Efficient colossal pattern mining in high dimensional datasets

  • Authors:
  • Mohammad Karim Sohrabi;Ahmad Abdollahzadeh Barforoush

  • Affiliations:
  • ISLAB, Computer Engineering & IT Department, Amirkabir University of Technology, 424 Hafez Ave., Tehran 15914, Iran;ISLAB, Computer Engineering & IT Department, Amirkabir University of Technology, 424 Hafez Ave., Tehran 15914, Iran

  • Venue:
  • Knowledge-Based Systems
  • Year:
  • 2012

Quantified Score

Hi-index 0.00

Visualization

Abstract

'Frequent pattern mining' is considered as an important data mining problem which has been extensively studied over the last decade. There are a large number of algorithms which have been developed for frequent pattern mining on a traditional commercial dataset which usually contains a huge number of transactions besides a small number of items in each transaction. The advent of bioinformatics contributed to the development of new form of datasets - called high dimensional - which are characterized by small number of transactions and large number of items in each transaction. The running time of traditional algorithms increases exponentially with increasing average transaction length, thus these algorithms cannot be suitable for the high dimensional datasets. On the other hand, the mining algorithms on high dimensional datasets create a very large output set as result which includes small and mid-size frequent patterns which do not bear any useful information for scientists. Colossal pattern mining is described as a solution to reduce the amount of output set of mining patterns. Due to ignoring the mining of the small and mid-sized patterns, mining process speed is increased in colossal patterns mining algorithms.

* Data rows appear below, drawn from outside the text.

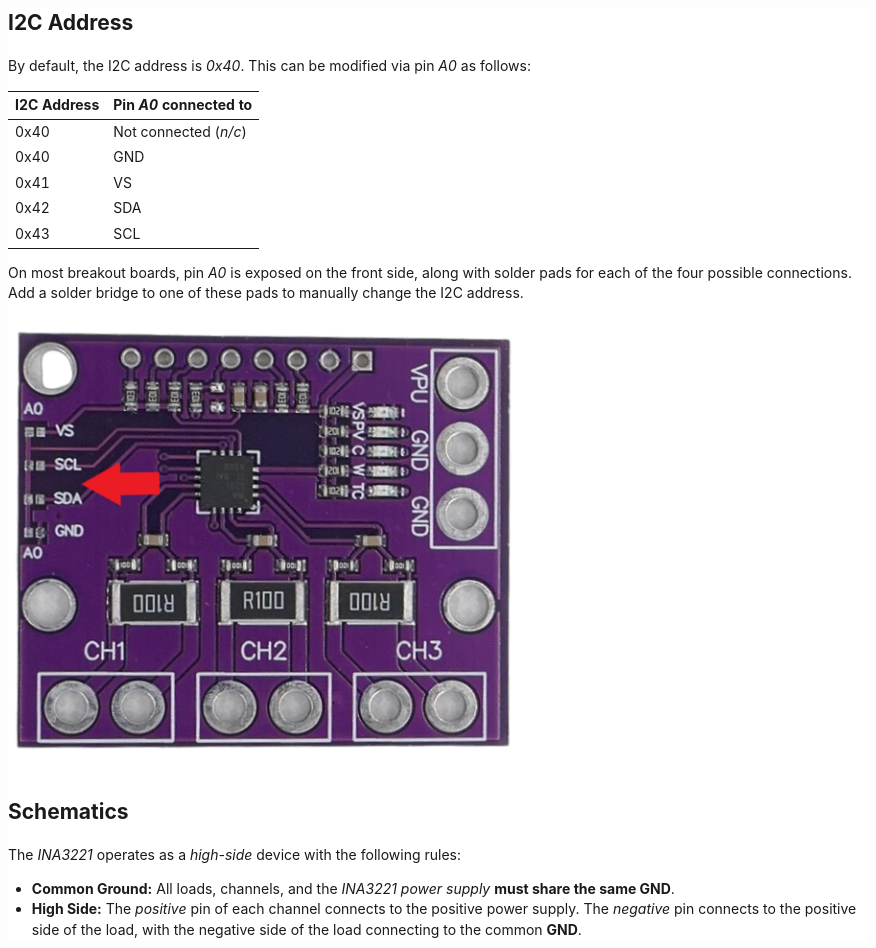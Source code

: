 
## I2C Address

By default, the I2C address is *0x40*. This can be modified via pin *A0* as follows:

| I2C Address | Pin *A0* connected to |
| --- | --- |
| 0x40 | Not connected (*n/c*) |
| 0x40 | GND |
| 0x41 | VS |
| 0x42 | SDA |
| 0x43 | SCL |

On most breakout boards, pin *A0* is exposed on the front side, along with solder pads for each of the four possible connections. Add a solder bridge to one of these pads to manually change the I2C address.

<img src="images/ina3221_top_i2c.png" width="60%" height="60%" />

## Schematics

The *INA3221* operates as a *high-side* device with the following rules:

- **Common Ground:** All loads, channels, and the *INA3221 power supply* **must share the same GND**.
- **High Side:** The *positive* pin of each channel connects to the positive power supply. The *negative* pin connects to the positive side of the load, with the negative side of the load connecting to the common **GND**.
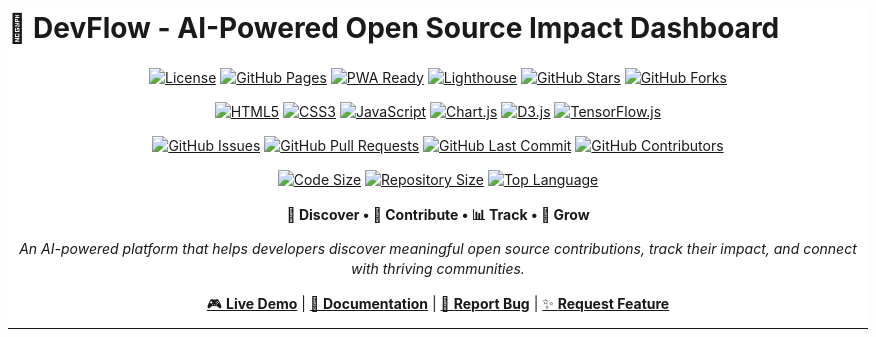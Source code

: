 # 🚀 DevFlow - AI-Powered Open Source Impact Dashboard

<div align="center">

[![License](https://img.shields.io/badge/License-MIT-blue.svg)](https://opensource.org/licenses/MIT)
[![GitHub Pages](https://img.shields.io/badge/Deployed%20on-GitHub%20Pages-green.svg)](https://morningstarxcdcode.github.io/devflow-dashboard/)
[![PWA Ready](https://img.shields.io/badge/PWA-Ready-purple.svg)](https://developers.google.com/web/progressive-web-apps/)
[![Lighthouse](https://img.shields.io/badge/Lighthouse-95%2B-brightgreen.svg)](https://web.dev/measure/)
[![GitHub Stars](https://img.shields.io/github/stars/morningstarxcdcode/devflow-dashboard?style=social)](https://github.com/morningstarxcdcode/devflow-dashboard/stargazers)
[![GitHub Forks](https://img.shields.io/github/forks/morningstarxcdcode/devflow-dashboard?style=social)](https://github.com/morningstarxcdcode/devflow-dashboard/network/members)

[![HTML5](https://img.shields.io/badge/HTML5-E34F26?style=flat&logo=html5&logoColor=white)]()
[![CSS3](https://img.shields.io/badge/CSS3-1572B6?style=flat&logo=css3&logoColor=white)]()
[![JavaScript](https://img.shields.io/badge/JavaScript-F7DF1E?style=flat&logo=javascript&logoColor=black)]()
[![Chart.js](https://img.shields.io/badge/Chart.js-FF6384?style=flat&logo=chart.js&logoColor=white)]()
[![D3.js](https://img.shields.io/badge/D3.js-F9A03C?style=flat&logo=d3.js&logoColor=white)]()
[![TensorFlow.js](https://img.shields.io/badge/TensorFlow.js-FF6F00?style=flat&logo=tensorflow&logoColor=white)]()

[![GitHub Issues](https://img.shields.io/github/issues/morningstarxcdcode/devflow-dashboard)](https://github.com/morningstarxcdcode/devflow-dashboard/issues)
[![GitHub Pull Requests](https://img.shields.io/github/issues-pr/morningstarxcdcode/devflow-dashboard)](https://github.com/morningstarxcdcode/devflow-dashboard/pulls)
[![GitHub Last Commit](https://img.shields.io/github/last-commit/morningstarxcdcode/devflow-dashboard)](https://github.com/morningstarxcdcode/devflow-dashboard/commits/main)
[![GitHub Contributors](https://img.shields.io/github/contributors/morningstarxcdcode/devflow-dashboard)](https://github.com/morningstarxcdcode/devflow-dashboard/graphs/contributors)

[![Code Size](https://img.shields.io/github/languages/code-size/morningstarxcdcode/devflow-dashboard)](https://github.com/morningstarxcdcode/devflow-dashboard)
[![Repository Size](https://img.shields.io/github/repo-size/morningstarxcdcode/devflow-dashboard)](https://github.com/morningstarxcdcode/devflow-dashboard)
[![Top Language](https://img.shields.io/github/languages/top/morningstarxcdcode/devflow-dashboard)](https://github.com/morningstarxcdcode/devflow-dashboard)

**🌟 Discover • 🤝 Contribute • 📊 Track • 🚀 Grow**

*An AI-powered platform that helps developers discover meaningful open source contributions, track their impact, and connect with thriving communities.*

[🎮 **Live Demo**](https://morningstarxcdcode.github.io/devflow-dashboard/) | [📖 **Documentation**](./docs/) | [🐛 **Report Bug**](https://github.com/morningstarxcdcode/devflow-dashboard/issues) | [✨ **Request Feature**](https://github.com/morningstarxcdcode/devflow-dashboard/issues)

</div>

---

Therefore, only very large (colossal) patterns are extracted and mined in this approach. In this paper we represent an efficient vertical bottom up method to conduct mining of frequent colossal patterns in high dimensional datasets. In our algorithm, we use a bit matrix to compress the dataset and make it easy to use in mining process. Our experimental result shows that our algorithm attains very good mining efficiencies on various input datasets. Furthermore, our performance study shows that this algorithm outperforms substantially the best former algorithms.